AIM OF THE EXERCISE:
Retype the entries exactly, but skip the pictures.

===

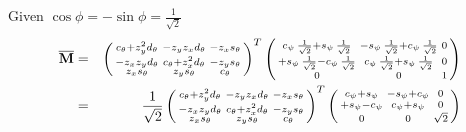 \documentclass{article}
\def\matrix#1{\overline{\bf{#1}}}
\begin{document}
Given $\cos\phi = -\sin\phi = \frac{1}{\sqrt{2}}$
\begin{eqnarray}
	\matrix{M} &=& 
	\begin{pmatrix}
		\begin{smallmatrix}
			c_\theta + z_y^2d_\theta &  -z_yz_xd_\theta & -z_xs_\theta \\
			-z_xz_yd_\theta & c_\theta + z_x^2d_\theta & - z_ys_\theta \\
			z_xs_\theta & z_ys_\theta & c_\theta
		\end{smallmatrix}
	\end{pmatrix}^T
	\begin{pmatrix}
	\begin{smallmatrix}
		c_\psi\,\frac{1}{\sqrt{2}}+s_\psi\,\frac{1}{\sqrt{2}} &  -s_\psi\,\frac{1}{\sqrt{2}} +c_\psi\,\frac{1}{\sqrt{2}} & 0 \\
		+s_\psi\,\frac{1}{\sqrt{2}} -c_\psi\,\frac{1}{\sqrt{2}} & c_\psi\,\frac{1}{\sqrt{2}}+s_\psi\,\frac{1}{\sqrt{2}} & 0 \\
		0 & 0 & 1
	\end{smallmatrix}
	\end{pmatrix}\\
	&=& 
	\frac{1}{\sqrt{2}}\begin{pmatrix}
		\begin{smallmatrix}
			c_\theta + z_y^2d_\theta &  -z_yz_xd_\theta & -z_xs_\theta \\
			-z_xz_yd_\theta & c_\theta + z_x^2d_\theta & - z_ys_\theta \\
			z_xs_\theta & z_ys_\theta & c_\theta
		\end{smallmatrix}
	\end{pmatrix}^T
	\begin{pmatrix}
	\begin{smallmatrix}
		c_\psi+s_\psi &  -s_\psi +c_\psi & 0 \\
		+s_\psi -c_\psi & c_\psi+s_\psi & 0 \\
		0 & 0 & \sqrt{2}
	\end{smallmatrix}
	\end{pmatrix}
\end{eqnarray}
\end{document}
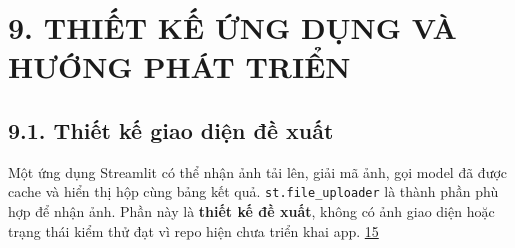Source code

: \documentclass[
  vietnamese,
  12pt,
  a4paper,
]{article}
\begin{document}
\section{9. THIẾT KẾ ỨNG DỤNG VÀ HƯỚNG PHÁT
TRIỂN}\label{thiux1ebft-kux1ebf-ux1ee9ng-dux1ee5ng-vuxe0-hux1b0ux1edbng-phuxe1t-triux1ec3n}

\subsection{9.1. Thiết kế giao diện đề
xuất}\label{thiux1ebft-kux1ebf-giao-diux1ec7n-ux111ux1ec1-xuux1ea5t}

Một ứng dụng Streamlit có thể nhận ảnh tải lên, giải mã ảnh, gọi model
đã được cache và hiển thị hộp cùng bảng kết quả.
\texttt{s\allowbreak{}t\allowbreak{}.\allowbreak{}f\allowbreak{}i\allowbreak{}l\allowbreak{}e\allowbreak{}\_\allowbreak{}u\allowbreak{}p\allowbreak{}l\allowbreak{}o\allowbreak{}a\allowbreak{}d\allowbreak{}e\allowbreak{}r\allowbreak{}}
là thành phần phù hợp để nhận ảnh. Phần này là \textbf{thiết kế đề
xuất}, không có ảnh giao diện hoặc trạng thái kiểm thử đạt vì repo hiện
chưa triển khai app.
\href{https://docs.streamlit.io/develop/api-reference/widgets/st.file_uploader}{15}

\begin{center}
\end{center}

\begingroup\small\setlength{\tabcolsep}{4pt}\renewcommand{\arraystretch}{1.12}
\end{document}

===

SOLUTION TO THIS TASK:
 \documentclass{article}
\def\matrix#1{\overline{\bf{#1}}}
\begin{document}
Given $\cos\phi = -\sin\phi = \frac{1}{\sqrt{2}}$
\begin{eqnarray}
	\matrix{M} &=& 
	\begin{pmatrix}
		\begin{smallmatrix}
			c_\theta + z_y^2d_\theta &  -z_yz_xd_\theta & -z_xs_\theta \\
			-z_xz_yd_\theta & c_\theta + z_x^2d_\theta & - z_ys_\theta \\
			z_xs_\theta & z_ys_\theta & c_\theta
		\end{smallmatrix}
	\end{pmatrix}^T
	\begin{pmatrix}
	\begin{smallmatrix}
		c_\psi\,\frac{1}{\sqrt{2}}+s_\psi\,\frac{1}{\sqrt{2}} &  -s_\psi\,\frac{1}{\sqrt{2}} +c_\psi\,\frac{1}{\sqrt{2}} & 0 \\
		+s_\psi\,\frac{1}{\sqrt{2}} -c_\psi\,\frac{1}{\sqrt{2}} & c_\psi\,\frac{1}{\sqrt{2}}+s_\psi\,\frac{1}{\sqrt{2}} & 0 \\
		0 & 0 & 1
	\end{smallmatrix}
	\end{pmatrix}\\
	&=& 
	\frac{1}{\sqrt{2}}\begin{pmatrix}
		\begin{smallmatrix}
			c_\theta + z_y^2d_\theta &  -z_yz_xd_\theta & -z_xs_\theta \\
			-z_xz_yd_\theta & c_\theta + z_x^2d_\theta & - z_ys_\theta \\
			z_xs_\theta & z_ys_\theta & c_\theta
		\end{smallmatrix}
	\end{pmatrix}^T
	\begin{pmatrix}
	\begin{smallmatrix}
		c_\psi+s_\psi &  -s_\psi +c_\psi & 0 \\
		+s_\psi -c_\psi & c_\psi+s_\psi & 0 \\
		0 & 0 & \sqrt{2}
	\end{smallmatrix}
	\end{pmatrix}
\end{eqnarray}
\end{document}
Source code

: \documentclass[
  vietnamese,
  12pt,
  a4paper,
]{article}
\begin{document}
\section{9. THIẾT KẾ ỨNG DỤNG VÀ HƯỚNG PHÁT
TRIỂN}\label{thiux1ebft-kux1ebf-ux1ee9ng-dux1ee5ng-vuxe0-hux1b0ux1edbng-phuxe1t-triux1ec3n}

\subsection{9.1. Thiết kế giao diện đề
xuất}\label{thiux1ebft-kux1ebf-giao-diux1ec7n-ux111ux1ec1-xuux1ea5t}

Một ứng dụng Streamlit có thể nhận ảnh tải lên, giải mã ảnh, gọi model
đã được cache và hiển thị hộp cùng bảng kết quả.
\texttt{s\allowbreak{}t\allowbreak{}.\allowbreak{}f\allowbreak{}i\allowbreak{}l\allowbreak{}e\allowbreak{}\_\allowbreak{}u\allowbreak{}p\allowbreak{}l\allowbreak{}o\allowbreak{}a\allowbreak{}d\allowbreak{}e\allowbreak{}r\allowbreak{}}
là thành phần phù hợp để nhận ảnh. Phần này là \textbf{thiết kế đề
xuất}, không có ảnh giao diện hoặc trạng thái kiểm thử đạt vì repo hiện
chưa triển khai app.
\href{https://docs.streamlit.io/develop/api-reference/widgets/st.file_uploader}{15}

\begin{center}
\end{center}

\begingroup\small\setlength{\tabcolsep}{4pt}\renewcommand{\arraystretch}{1.12}
\end{document}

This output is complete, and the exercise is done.